At the request of the plaintiffs, a federal judge in New Orleans dismissed a civil lawsuit April 8 involving a truck accident that was similar to numerous others that the trucking company defendants said are under investigation by federal law enforcement for being staged by the alleged victims.
Senior U.S. District Judge Ivan Lemelle on April 3 was presented with a motion to dismiss the case by the plaintiffs with prejudice on behalf of Dimitri Frazier, Tiffany Turner and Adonte Turner, the three individuals who were asking for $1 million in damages from Mississippi-based Whitestone Transportation in connection with an alleged accident in New Orleans in 2017. Because the case was dismissed with prejudice, the lawsuit cannot be refiled by the plaintiffs.
Judge Ivan Lemelle via Wikipedia
In court documents, attorneys for the trucking company allege the accident, and possibly as many as 30 other accidents in the New Orleans area, was staged.
The dismissal follows a request last month by the plaintiffs to postpone the trial, originally set for March 18, after their attorney said they would assert their Fifth Amendment rights to not incriminate themselves due to a possible criminal investigation.
Affidavits filed by the three plaintiffs did not specifically identify the law enforcement agency they believed was conducting the investigation, but they said they would decline to testify if the trial proceeded.
Edwin Shorty Jr., a New Orleans attorney who was representing the plaintiffs at the time, said he had seen nothing to substantiate the trucking company’s claims that the accident was staged. Shorty said he first learned of the possible investigation during a pretrial meeting, where the trucking company attorneys said they had been contacted by the FBI and the U.S. Attorney’s Office about similar incidents.
“Based on that, I can’t have my clients testify if there’s an ongoing investigation until we know the conclusion of the investigation,” Shorty told Transport Topics last month. “I am not formally on notice of any investigation. But I can’t jeopardize my clients.”
While Shorty claimed in court documents that the defendants said his clients were under investigation, the trucking company attorney said they never specifically named the three individuals.
Shorty has since removed himself as counsel of record for the three plaintiffs.

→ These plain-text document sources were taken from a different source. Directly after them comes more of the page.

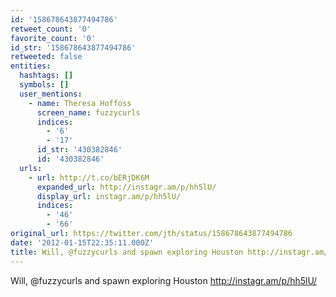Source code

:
```yaml
---
id: '158678643877494786'
retweet_count: '0'
favorite_count: '0'
id_str: '158678643877494786'
retweeted: false
entities:
  hashtags: []
  symbols: []
  user_mentions:
    - name: Theresa Hoffoss
      screen_name: fuzzycurls
      indices:
        - '6'
        - '17'
      id_str: '430382846'
      id: '430382846'
  urls:
    - url: http://t.co/bERjDK6M
      expanded_url: http://instagr.am/p/hh5lU/
      display_url: instagr.am/p/hh5lU/
      indices:
        - '46'
        - '66'
original_url: https://twitter.com/jth/status/158678643877494786
date: '2012-01-15T22:35:11.000Z'
title: Will, @fuzzycurls and spawn exploring Houston http://instagr.am/p/hh5lU/
---
```


Will, @fuzzycurls and spawn exploring Houston http://instagr.am/p/hh5lU/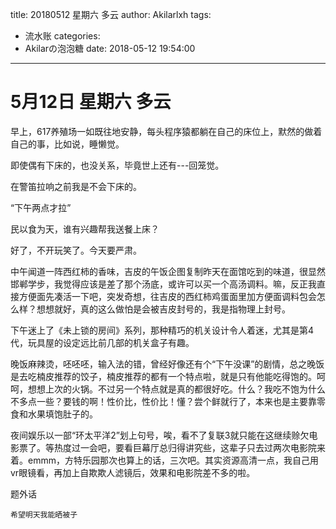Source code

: title: 20180512 星期六 多云
author: Akilarlxh
tags:
  - 流水账
categories:
  - Akilarの泡泡糖
date: 2018-05-12 19:54:00
---
# 5月12日 星期六 多云

早上，617养殖场一如既往地安静，每头程序猿都躺在自己的床位上，默然的做着自己的事，比如说，睡懒觉。

即使偶有下床的，也没关系，毕竟世上还有---回笼觉。

在警笛拉响之前我是不会下床的。

“下午两点才拉”

民以食为天，谁有兴趣帮我送餐上床？

好了，不开玩笑了。今天要严肃。

中午闻道一阵西红柿的香味，吉皮的午饭企图复制昨天在面馆吃到的味道，很显然邯郸学步，我觉得应该是差了那个汤底，或许可以买一个高汤调料。嘛，反正我直接方便面先凑活一下吧，突发奇想，往吉皮的西红柿鸡蛋面里加方便面调料包会怎么样？想想就好，真的这么做怕是会被吉皮封号的，我是指物理上封号。

下午迷上了《未上锁的房间》系列，那种精巧的机关设计令人着迷，尤其是第4代，玩具屋的设定远比前几部的机关盒子有趣。

晚饭麻辣烫，呸呸呸，输入法的错，曾经好像还有个“下午没课”的剧情，总之晚饭是去吃楠皮推荐的饺子，楠皮推荐的都有一个特点啦，就是只有他能吃得饱的。呵呵，想想上次的火锅。不过另一个特点就是真的都很好吃。什么？我吃不饱为什么不多点一些？要钱的啊！性价比，性价比！懂？尝个鲜就行了，本来也是主要靠零食和水果填饱肚子的。

夜间娱乐以一部“环太平洋2”划上句号，唉，看不了复联3就只能在这继续赊欠电影票了。等热度过一会吧，要看巨幕厅总归得讲究些，这辈子只去过两次电影院来着。emmm，方特乐园那次也算上的话，三次吧。其实资源高清一点，我自己用vr眼镜看，再加上自欺欺人滤镜后，效果和电影院差不多的啦。

题外话
```
希望明天我能晒被子
```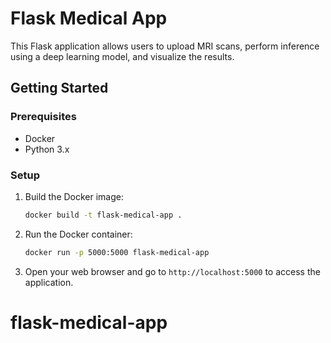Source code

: # Flask Medical App

This Flask application allows users to upload MRI scans, perform inference using a deep learning model, and visualize the results.

## Getting Started

### Prerequisites

- Docker
- Python 3.x

### Setup

1. Build the Docker image:

    ```bash
    docker build -t flask-medical-app .
    ```

2. Run the Docker container:

    ```bash
    docker run -p 5000:5000 flask-medical-app
    ```

3. Open your web browser and go to `http://localhost:5000` to access the application.
# flask-medical-app
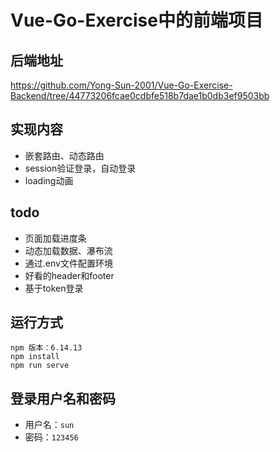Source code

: # Vue-Go-Exercise中的前端项目
## 后端地址
https://github.com/Yong-Sun-2001/Vue-Go-Exercise-Backend/tree/44773206fcae0cdbfe518b7dae1b0db3ef9503bb
## 实现内容
- 嵌套路由、动态路由
- session验证登录，自动登录
- loading动画
## todo
- 页面加载进度条
- 动态加载数据、瀑布流
- 通过.env文件配置环境
- 好看的header和footer
- 基于token登录
## 运行方式
```
npm 版本：6.14.13
npm install
npm run serve
```
## 登录用户名和密码
- 用户名：`sun`
- 密码：`123456`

The alleged accident that prompted the lawsuit occurred on Nov. 13, 2017, on Interstate 10 in New Orleans, when a motorist flagged down Whitestone driver Robert Runnels to inform him that his 18-wheeler had sideswiped a car. But when the driver checked his truck, he saw no damage and the truck’s onboard data system did not document any type of impact.
The three plaintiffs in the case, all of New Orleans, said they were traveling in a 2010 Chevrolet Impala in the center lane on I-10 when their vehicle was struck by a semi-truck driven by Runnels. They claimed Runnels moved to the left lane and suddenly back to the center lane, causing a collision. The three said they sustained “severe and serious bodily injuries” and were seeking $1 million in actual and exemplary damages from Whitestone for “negligent entrustment of its vehicle to Runnels,” failure to properly train its employees and other acts of “negligence and imprudence.”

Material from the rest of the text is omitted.